ともだちが減っていく(わたしの戦争体験記 17)

いままで気にしていなかったけど、わたしが4年生の1学期を終えて母の実家の山梨県に疎開する前に学校から去っていった子が多かったようだ。殺伐とした学期末だったと思うが、少しも覚えていない。ただ壽(ひさ)さんとさかえちゃんとの別れがショックだった。『小公女』のセーラのように孤独な境遇になると思うと怖かった。
その頃よく見た夢だが、わたしは座敷に幽閉されていて、ふすまを開けるとまた次のふすまがあり、警護の侍がいて開けたふすまは何度でも閉められる。まさに出口なしの夢だった。トイレの戸を閉めるのが怖くていつも開けたままにしていた。

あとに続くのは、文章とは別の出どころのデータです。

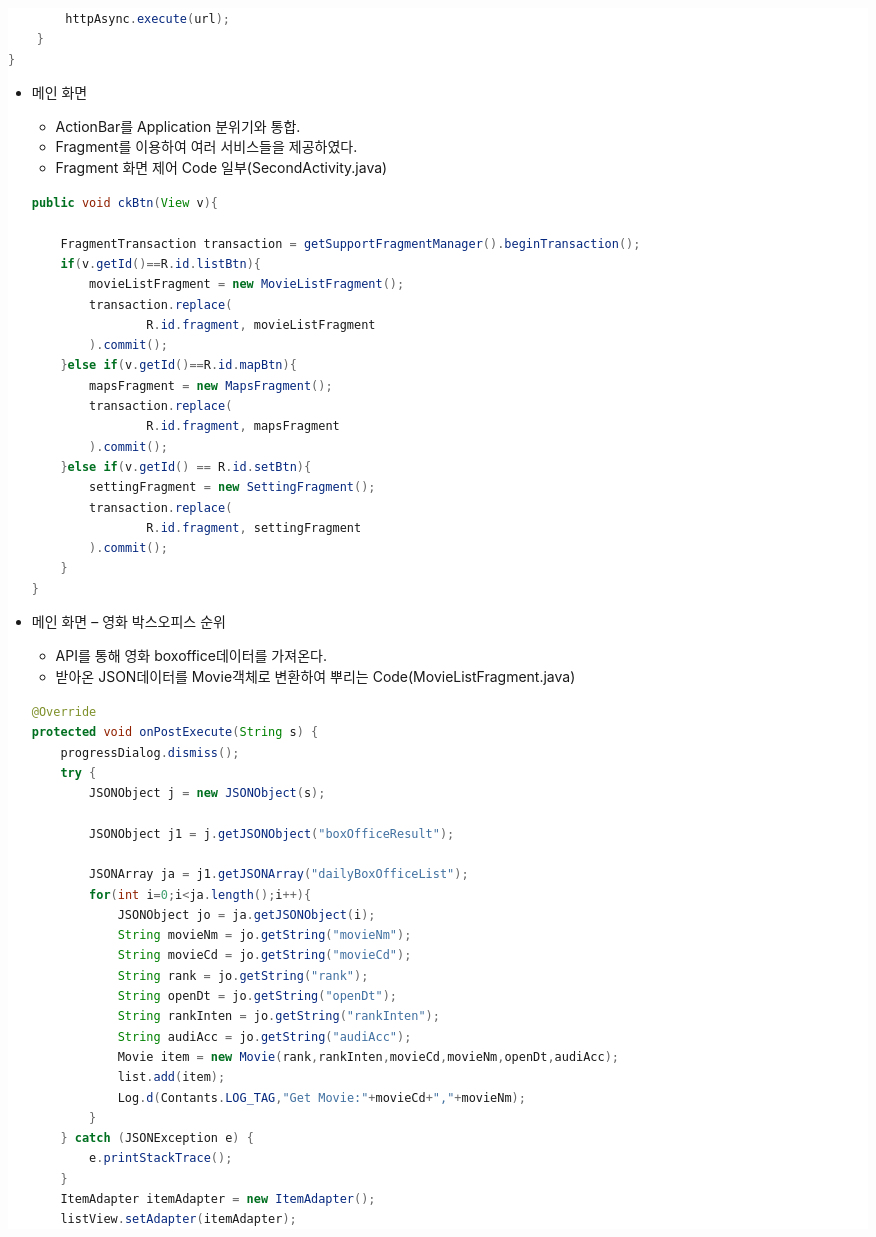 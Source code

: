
   ```java
          httpAsync.execute(url);
      }
  }
  ```

* 메인 화면

  * ActionBar를 Application 분위기와 통합.
  * Fragment를 이용하여 여러 서비스들을 제공하였다.
  * Fragment 화면 제어 Code 일부(SecondActivity.java)

  ```java
  public void ckBtn(View v){
  
      FragmentTransaction transaction = getSupportFragmentManager().beginTransaction();
      if(v.getId()==R.id.listBtn){
          movieListFragment = new MovieListFragment();
          transaction.replace(
                  R.id.fragment, movieListFragment
          ).commit();
      }else if(v.getId()==R.id.mapBtn){
          mapsFragment = new MapsFragment();
          transaction.replace(
                  R.id.fragment, mapsFragment
          ).commit();
      }else if(v.getId() == R.id.setBtn){
          settingFragment = new SettingFragment();
          transaction.replace(
                  R.id.fragment, settingFragment
          ).commit();
      }
  }
  ```

* 메인 화면 – 영화 박스오피스 순위

  * API를 통해 영화 boxoffice데이터를 가져온다.
  * 받아온 JSON데이터를 Movie객체로 변환하여 뿌리는 Code(MovieListFragment.java)

  ```java
  @Override
  protected void onPostExecute(String s) {
      progressDialog.dismiss();
      try {
          JSONObject j = new JSONObject(s);
  
          JSONObject j1 = j.getJSONObject("boxOfficeResult");
  
          JSONArray ja = j1.getJSONArray("dailyBoxOfficeList");
          for(int i=0;i<ja.length();i++){
              JSONObject jo = ja.getJSONObject(i);
              String movieNm = jo.getString("movieNm");
              String movieCd = jo.getString("movieCd");
              String rank = jo.getString("rank");
              String openDt = jo.getString("openDt");
              String rankInten = jo.getString("rankInten");
              String audiAcc = jo.getString("audiAcc");
              Movie item = new Movie(rank,rankInten,movieCd,movieNm,openDt,audiAcc);
              list.add(item);
              Log.d(Contants.LOG_TAG,"Get Movie:"+movieCd+","+movieNm);
          }
      } catch (JSONException e) {
          e.printStackTrace();
      }
      ItemAdapter itemAdapter = new ItemAdapter();
      listView.setAdapter(itemAdapter);
  ``` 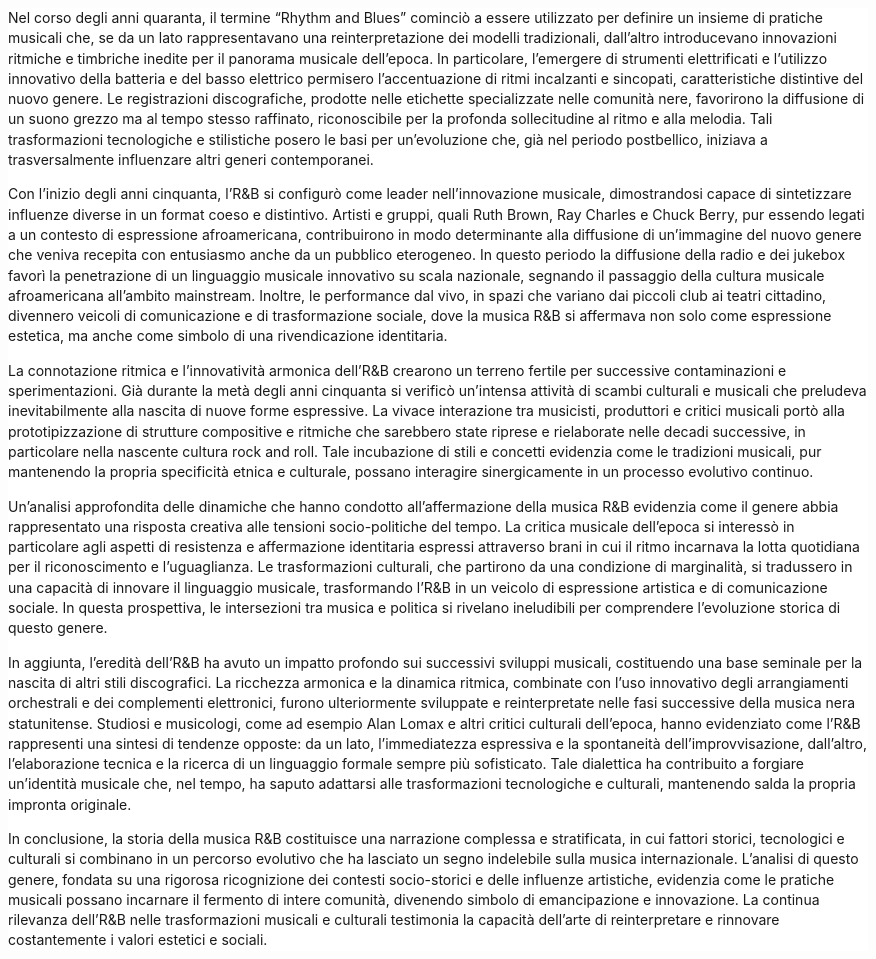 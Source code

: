 Nel corso degli anni quaranta, il termine “Rhythm and Blues” cominciò a essere utilizzato per definire un insieme di pratiche musicali che, se da un lato rappresentavano una reinterpretazione dei modelli tradizionali, dall’altro introducevano innovazioni ritmiche e timbriche inedite per il panorama musicale dell’epoca. In particolare, l’emergere di strumenti elettrificati e l’utilizzo innovativo della batteria e del basso elettrico permisero l’accentuazione di ritmi incalzanti e sincopati, caratteristiche distintive del nuovo genere. Le registrazioni discografiche, prodotte nelle etichette specializzate nelle comunità nere, favorirono la diffusione di un suono grezzo ma al tempo stesso raffinato, riconoscibile per la profonda sollecitudine al ritmo e alla melodia. Tali trasformazioni tecnologiche e stilistiche posero le basi per un’evoluzione che, già nel periodo postbellico, iniziava a trasversalmente influenzare altri generi contemporanei.

Con l’inizio degli anni cinquanta, l’R&B si configurò come leader nell’innovazione musicale, dimostrandosi capace di sintetizzare influenze diverse in un format coeso e distintivo. Artisti e gruppi, quali Ruth Brown, Ray Charles e Chuck Berry, pur essendo legati a un contesto di espressione afroamericana, contribuirono in modo determinante alla diffusione di un’immagine del nuovo genere che veniva recepita con entusiasmo anche da un pubblico eterogeneo. In questo periodo la diffusione della radio e dei jukebox favorì la penetrazione di un linguaggio musicale innovativo su scala nazionale, segnando il passaggio della cultura musicale afroamericana all’ambito mainstream. Inoltre, le performance dal vivo, in spazi che variano dai piccoli club ai teatri cittadino, divennero veicoli di comunicazione e di trasformazione sociale, dove la musica R&B si affermava non solo come espressione estetica, ma anche come simbolo di una rivendicazione identitaria.

La connotazione ritmica e l’innovatività armonica dell’R&B crearono un terreno fertile per successive contaminazioni e sperimentazioni. Già durante la metà degli anni cinquanta si verificò un’intensa attività di scambi culturali e musicali che preludeva inevitabilmente alla nascita di nuove forme espressive. La vivace interazione tra musicisti, produttori e critici musicali portò alla prototipizzazione di strutture compositive e ritmiche che sarebbero state riprese e rielaborate nelle decadi successive, in particolare nella nascente cultura rock and roll. Tale incubazione di stili e concetti evidenzia come le tradizioni musicali, pur mantenendo la propria specificità etnica e culturale, possano interagire sinergicamente in un processo evolutivo continuo.

Un’analisi approfondita delle dinamiche che hanno condotto all’affermazione della musica R&B evidenzia come il genere abbia rappresentato una risposta creativa alle tensioni socio-politiche del tempo. La critica musicale dell’epoca si interessò in particolare agli aspetti di resistenza e affermazione identitaria espressi attraverso brani in cui il ritmo incarnava la lotta quotidiana per il riconoscimento e l’uguaglianza. Le trasformazioni culturali, che partirono da una condizione di marginalità, si tradussero in una capacità di innovare il linguaggio musicale, trasformando l’R&B in un veicolo di espressione artistica e di comunicazione sociale. In questa prospettiva, le intersezioni tra musica e politica si rivelano ineludibili per comprendere l’evoluzione storica di questo genere.

In aggiunta, l’eredità dell’R&B ha avuto un impatto profondo sui successivi sviluppi musicali, costituendo una base seminale per la nascita di altri stili discografici. La ricchezza armonica e la dinamica ritmica, combinate con l’uso innovativo degli arrangiamenti orchestrali e dei complementi elettronici, furono ulteriormente sviluppate e reinterpretate nelle fasi successive della musica nera statunitense. Studiosi e musicologi, come ad esempio Alan Lomax e altri critici culturali dell’epoca, hanno evidenziato come l’R&B rappresenti una sintesi di tendenze opposte: da un lato, l’immediatezza espressiva e la spontaneità dell’improvvisazione, dall’altro, l’elaborazione tecnica e la ricerca di un linguaggio formale sempre più sofisticato. Tale dialettica ha contribuito a forgiare un’identità musicale che, nel tempo, ha saputo adattarsi alle trasformazioni tecnologiche e culturali, mantenendo salda la propria impronta originale.

In conclusione, la storia della musica R&B costituisce una narrazione complessa e stratificata, in cui fattori storici, tecnologici e culturali si combinano in un percorso evolutivo che ha lasciato un segno indelebile sulla musica internazionale. L’analisi di questo genere, fondata su una rigorosa ricognizione dei contesti socio-storici e delle influenze artistiche, evidenzia come le pratiche musicali possano incarnare il fermento di intere comunità, divenendo simbolo di emancipazione e innovazione. La continua rilevanza dell’R&B nelle trasformazioni musicali e culturali testimonia la capacità dell’arte di reinterpretare e rinnovare costantemente i valori estetici e sociali.
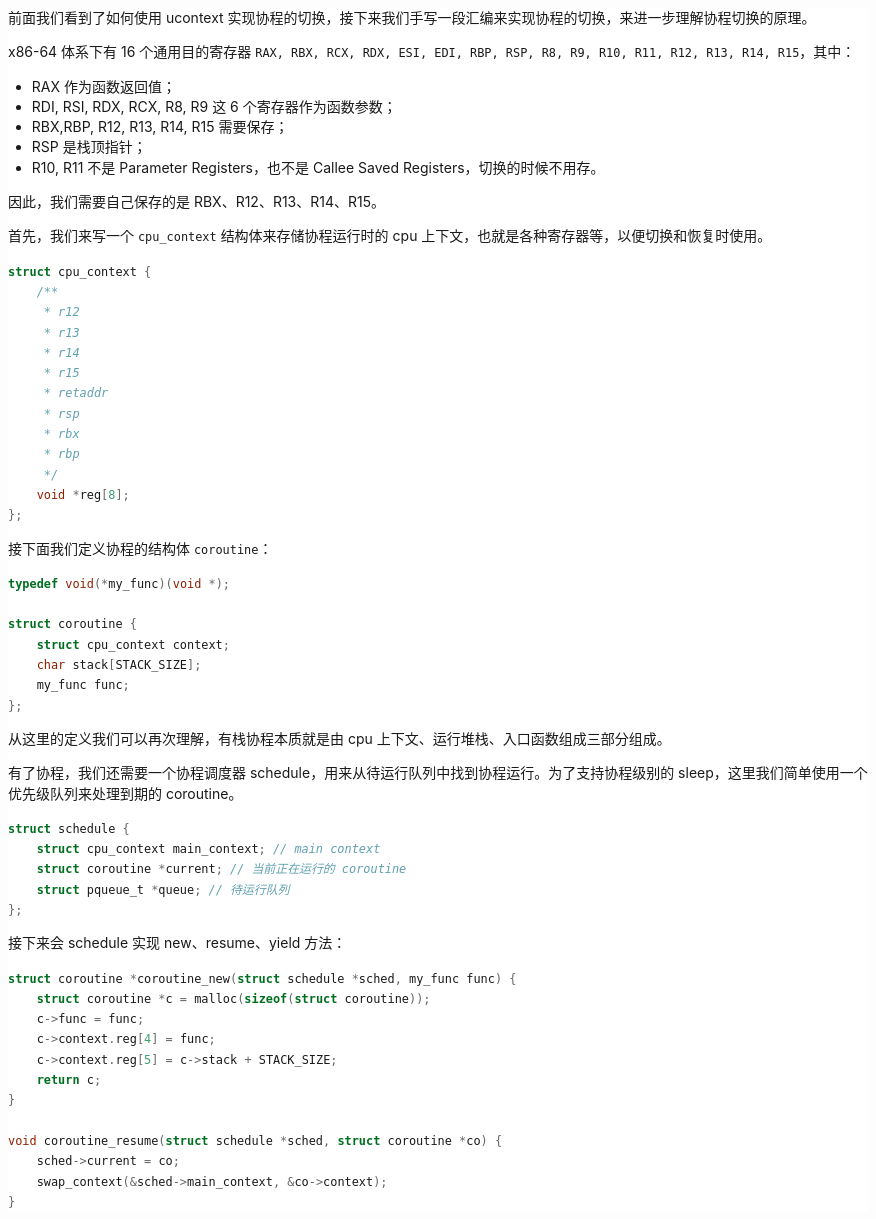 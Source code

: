前面我们看到了如何使用 ucontext 实现协程的切换，接下来我们手写一段汇编来实现协程的切换，来进一步理解协程切换的原理。

x86-64 体系下有 16 个通用目的寄存器 `RAX, RBX, RCX, RDX, ESI, EDI, RBP, RSP, R8, R9, R10, R11, R12, R13, R14, R15`，其中：

*   RAX 作为函数返回值；
*   RDI, RSI, RDX, RCX, R8, R9 这 6 个寄存器作为函数参数；
*   RBX,RBP, R12, R13, R14, R15 需要保存；
*   RSP 是栈顶指针；
*   R10, R11 不是 Parameter Registers，也不是 Callee Saved Registers，切换的时候不⽤存。

因此，我们需要自己保存的是 RBX、R12、R13、R14、R15。

首先，我们来写一个 `cpu_context` 结构体来存储协程运行时的 cpu 上下文，也就是各种寄存器等，以便切换和恢复时使用。

```c
struct cpu_context {
    /**
     * r12
     * r13
     * r14
     * r15
     * retaddr
     * rsp
     * rbx
     * rbp
     */
    void *reg[8];
};
```

接下面我们定义协程的结构体 `coroutine`：

```c
typedef void(*my_func)(void *);

struct coroutine {
    struct cpu_context context;
    char stack[STACK_SIZE];
    my_func func;
};
```

从这里的定义我们可以再次理解，有栈协程本质就是由 cpu 上下文、运行堆栈、入口函数组成三部分组成。

有了协程，我们还需要一个协程调度器 schedule，用来从待运行队列中找到协程运行。为了支持协程级别的 sleep，这里我们简单使用一个优先级队列来处理到期的 coroutine。

```c
struct schedule {
    struct cpu_context main_context; // main context
    struct coroutine *current; // 当前正在运行的 coroutine
    struct pqueue_t *queue; // 待运行队列
};
```

接下来会 schedule 实现 new、resume、yield 方法：

```c
struct coroutine *coroutine_new(struct schedule *sched, my_func func) {
    struct coroutine *c = malloc(sizeof(struct coroutine));
    c->func = func;
    c->context.reg[4] = func;
    c->context.reg[5] = c->stack + STACK_SIZE;
    return c;
}

void coroutine_resume(struct schedule *sched, struct coroutine *co) {
    sched->current = co;
    swap_context(&sched->main_context, &co->context);
}
```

なんで仲良くなったのか忘れたが堀江の芸者屋の娘の壽さんとしょっちゅう家を行き来する仲になっていたが、一家で引っ越すからと突然来なくなった。向かえに住んでいた1年上のさかえちゃんは、わたしが新町にきたときから引っ張りまわして遊んでくれたが、一家で南海沿線の粉浜に引っ越していった。粉浜では戦災にあわずに済んだそうで、戦後に探して会いにきてくれた。
その他、電気科学館の屋上で遊んだ子、体操の時間をいっしょにサボっておしゃべりしていた子はその後どうなったかしらと70年経ったいま思うのである。

姉(いつもこの日記にでてくる人)がピンク地に白い花が浮かんでいる布でワンピースを縫ってくれた。この服を気に入って夏中着ていたが涼しくなるころにはモンペに変わり、それ以来何年かモンペで暮らした。